Le rôle de l’artiste n’est il pas de protéger les masses contre les dangers que la société permet dans cette tromperie d’abondance ?

Chen est un prophète criard qui dans ses couleurs acidulées utilise le « mauvais goût « pour crier à l’outrage et à l’indigestion ? Il prône comme Joseph Beuys en son temps un «Art Social « destiné à l’éducation des masses ou un arbre planté vaut mieux que des objets narcissiques des salles obscures dans des musées pour des connaisseurs .

A travers ses « red boys » du début (1984), nous assistions, sur la plage, dressés entre les embruns et des levers de soleils à la douce symphonie du temps de l’innocence.

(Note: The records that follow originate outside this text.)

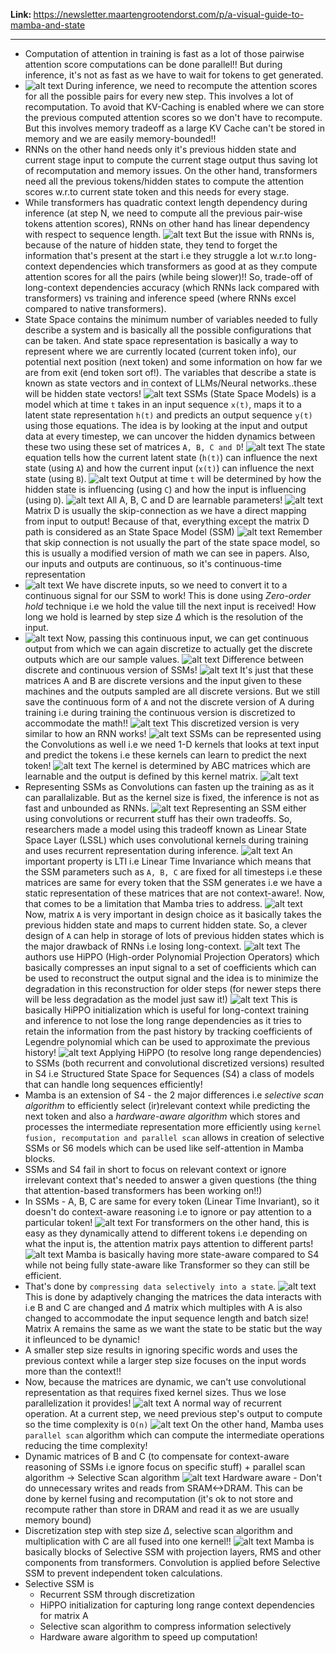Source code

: <b> Link: </b> https://newsletter.maartengrootendorst.com/p/a-visual-guide-to-mamba-and-state

---

- Computation of attention in training is fast as a lot of those pairwise attention score computations can be done parallel!! But during inference, it's not as fast as we have to wait for tokens to get generated.
- ![alt text](mamba_intro_assets/image.png) During inference, we need to recompute the attention scores for all the possible pairs for every new step. This involves a lot of recomputation. To avoid that KV-Caching is enabled where we can store the previous computed attention scores so we don't have to recompute. But this involves memory tradeoff as a large KV Cache can't be stored in memory and we are easily memory-bounded!!
-  RNNs on the other hand needs only it's previous hidden state and current stage input to compute the current stage output thus saving lot of recomputation and memory issues. On the other hand, transformers need all the previous tokens/hidden states to compute the attention scores w.r.to current state token and this needs for every stage.
- While transformers has quadratic context length dependency during inference (at step N, we need to compute all the previous pair-wise tokens attention scores), RNNs on other hand has linear dependency with respect to sequence length.
![alt text](mamba_intro_assets/image2.png) But the issue with RNNs is, because of the nature of hidden state, they tend to forget the information that's present at the start i.e they struggle a lot w.r.to long-context dependencies which transformers as good at as they compute attention scores for all the pairs (while being slower)!! So, trade-off of long-context dependencies accuracy (which RNNs lack compared with transformers) vs training and inference speed (where RNNs excel compared to native transformers).
- State Space contains the minimum number of variables needed to fully describe a system and is basically all the possible configurations that can be taken. And state space representation is basically a way to represent where we are currently located (current token info), our potential next position (next token) and some information on how far we are from exit (end token sort of!). The variables that describe a state is known as state vectors and in context of LLMs/Neural networks..these will be hidden state vectors!
![alt text](mamba_intro_assets/image3.png) SSMs (State Space Models) is a model which at time `t` takes in an input sequence `x(t)`, maps it to a latent state representation `h(t)` and predicts an output sequence `y(t)` using those equations. The idea is by looking at the input and output data at every timestep, we can uncover the hidden dynamics between these two using these set of matrices `A, B, C and D`!
![alt text](mamba_intro_assets/image4.png) The state equation tells how the current latent state (`h(t)`) can influence the next state (using `A`) and how the current input (`x(t)`) can influence the next state (using `B`).
![alt text](mamba_intro_assets/image5.png) Output at time `t` will be determined by how the hidden state is influencing (using `C`) and how the input is influencing (using `D`).
![alt text](mamba_intro_assets/image6.png) All A, B, C and D are learnable parameters! 
![alt text](mamba_intro_assets/image7.png) Matrix D is usually the skip-connection as we have a direct mapping from input to output! Because of that, everything except the matrix D path is considered as an State Space Model (SSM)
![alt text](mamba_intro_assets/image8.png) Remember that skip connection is not usually the part of the state space model, so this is usually a modified version of math we can see in papers. Also, our inputs and outputs are continuous, so it's continuous-time representation
- ![alt text](mamba_intro_assets/image9.png) We have discrete inputs, so we need to convert it to a continuous signal for our SSM to work! This is done using _Zero-order hold_ technique i.e we hold the value till the next input is received! How long we hold is learned by step size $\Delta$ which is the resolution of the input.
- ![alt text](mamba_intro_assets/image10.png) Now, passing this continuous input, we can get continuous output from which we can again discretize to actually get the discrete outputs which are our sample values.
![alt text](mamba_intro_assets/image11.png) Difference between discrete and continuous version of SSMs! 
![alt text](mamba_intro_assets/image12.png) It's just that these matrices A and B are discrete versions and the input given to these machines and the outputs sampled are all discrete versions. But we still save the continuous form of `A` and not the discrete version of A during training i.e during training the continuous version is discretized to accommodate the math!!
![alt text](mamba_intro_assets/image13.png) This discretized version is very similar to how an RNN works!
![alt text](mamba_intro_assets/image14.png) SSMs can be represented using the Convolutions as well i.e we need 1-D kernels that looks at text input and predict the tokens i.e these kernels can learn to predict the next token! 
![alt text](mamba_intro_assets/image15.png) The kernel is determined by ABC matrices which are learnable and the output is defined by this kernel matrix.
![alt text](mamba_intro_assets/image16.gif)
- Representing SSMs as Convolutions can fasten up the training as as it can parallalizable. But as the kernel size is fixed, the inference is not as fast and unbounded as RNNs.
![alt text](mamba_intro_assets/image17.png) Representing an SSM either using convolutions or recurrent stuff has their own tradeoffs. So, researchers made a model using this tradeoff known as Linear State Space Layer (LSSL) which uses convolutional kernels during training and uses recurrent representation during inference.
![alt text](mamba_intro_assets/image18.png) An important property is LTI i.e Linear Time Invariance which means that the SSM parameters such as `A, B, C` are fixed for all timesteps i.e these matrices are same for every token that the SSM generates i.e we have a static representation of these matrices that are not context-aware!. Now, that comes to be a limitation that Mamba tries to address.
![alt text](mamba_intro_assets/image19.webp) Now, matrix `A` is very important in design choice as it basically takes the previous hidden state and maps to current hidden state. So, a clever design of `A` can help in storage of lots of previous hidden states which is the major drawback of RNNs i.e losing long-context.
![alt text](mamba_intro_assets/image20.png) The authors use HiPPO (High-order Polynomial Projection Operators) which basically compresses an input signal to a set of coefficients which can be used to reconstruct the output signal and the idea is to minimize the degradation in this reconstruction for older steps (for newer steps there will be less degradation as the model just saw it!) 
![alt text](mamba_intro_assets/image21.png) This is basically HiPPO initialization which is useful for long-context training and inference to not lose the long range dependencies as it tries to retain the information from the past history by tracking coefficients of Legendre polynomial which can be used to approximate the previous history!
![alt text](mamba_intro_assets/image22.png) Applying HiPPO (to resolve long range dependencies) to SSMs (both recurrent and convolutional discretized versions) resulted in S4 i.e Structured State Space for Sequences (S4) a class of models that can handle long sequences efficiently! 
- Mamba is an extension of S4 - the 2 major differences i.e *selective scan algorithm* to efficiently select (ir)relevant context while predicting the next token and also a *hardware-aware algorithm* which stores and processes the intermediate representation more efficiently using `kernel fusion, recomputation and parallel scan` allows in creation of selective SSMs or S6 models which can be used like self-attention in Mamba blocks.
- SSMs and S4 fail in short to focus on relevant context or ignore irrelevant context that's needed to answer a given questions (the thing that attention-based transformers has been working on!!)
- In SSMs - A, B, C are same for every token (Linear Time Invariant), so it doesn't do context-aware reasoning i.e to ignore or pay attention to a particular token!
![alt text](mamba_intro_assets/image23.png) For transformers on the other hand, this is easy as they dynamically attend to different tokens i.e depending on what the input is, the attention matrix pays attention to different parts!
![alt text](mamba_intro_assets/image24.png) Mamba is basically having more state-aware compared to S4 while not being fully state-aware like Transformer so they can still be efficient.
- That's done by `compressing data selectively into a state`.
![alt text](mamba_intro_assets/mamba_intro_assets/image25.png) This is done by adaptively changing the matrices the data interacts with i.e B and C are changed and $\Delta$ matrix which multiples with A is also changed to accommodate the input sequence length and batch size! Matrix A remains the same as we want the state to be static but the way it infleunced to be dynamic!
- A smaller step size results in ignoring specific words and uses the previous context while a larger step size focuses on the input words more than the context!!
- Now, because the matrices are dynamic, we can't use convolutional representation as that requires fixed kernel sizes. Thus we lose parallelization it provides!
![alt text](mamba_intro_assets/mamba_intro_assets/sequence.webp) A normal way of recurrent operation. At a current step, we need previous step's output to compute so the time complexity is `O(n)`
![alt text](mamba_intro_assets/mamba_intro_assets/image26.png) On the other hand, Mamba uses `parallel scan` algorithm which can compute the intermediate operations reducing the time complexity!
- Dynamic matrices of B and C (to compensate for context-aware reasoning of SSMs i.e ignore focus on specific stuff) + parallel scan algorithm -> Selective Scan algorithm
![alt text](mamba_intro_assets/image27.png) Hardware aware - Don't do unnecessary writes and reads from SRAM<->DRAM. This can be done by kernel fusing and recomputation (it's ok to not store and recompute rather than store in DRAM and read it as we are usually memory bound)
- Discretization step with step size $\Delta$, selective scan algorithm and multiplication with C are all fused into one kernel!! 
![alt text](mamba_intro_assets/image28.png) Mamba is basically blocks of Selective SSM with projection layers, RMS and other components from transformers. Convolution is applied before Selective SSM to prevent independent token calculations.
- Selective SSM is 
  * Recurrent SSM through discretization
  * HiPPO initialization for capturing long range context dependencies for matrix A
  * Selective scan algorithm to compress information selectively
  * Hardware aware algorithm to speed up computation!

Ces garçons géants, nus, rieurs, rouges de bon augure, faisaient l’écho de la part d’enfance de chacun et d’une prospérité utopique.

Son monde a changé et s’est corrompu, vicié inexorablement par la maturité d’un pays qui n’était pas préparé aux ouragans du grand capital de l’urbanisation galopante, des corruptions occidentales et de l’avidité des marches. Ses frêles garçons sont devenus l’Homonculus hypertrophié qui hurle son dépit silencieux d’esclave mourant et mutant.

Le travail de Chen ne s’exerce pas contre la politique comme beaucoup d’artistes en exil, mais il garde le bon sens des campagnes, et comme un forain au 17e siècle avec son arlequin comme cochon, diffuse et caricature dans ses fables grotesques l’image d’une société en évolution. Ses références à l’art populaire, au langage artificiel de la mode identifié par tous comme dans la tradition orale, en font un messager facile à comprendre même si ses allégories camouflent des messages plus cryptés.

Le vent de l’occident a soufflé à travers le Pop Art et leurs suiveurs de Warhol à Koons à l’orientation plus américaine ou les idoles ou l’odyssée de faux paradis n’ont pas les mêmes visages, mais ces influences restent étrangères à l’histoire interne de son pays.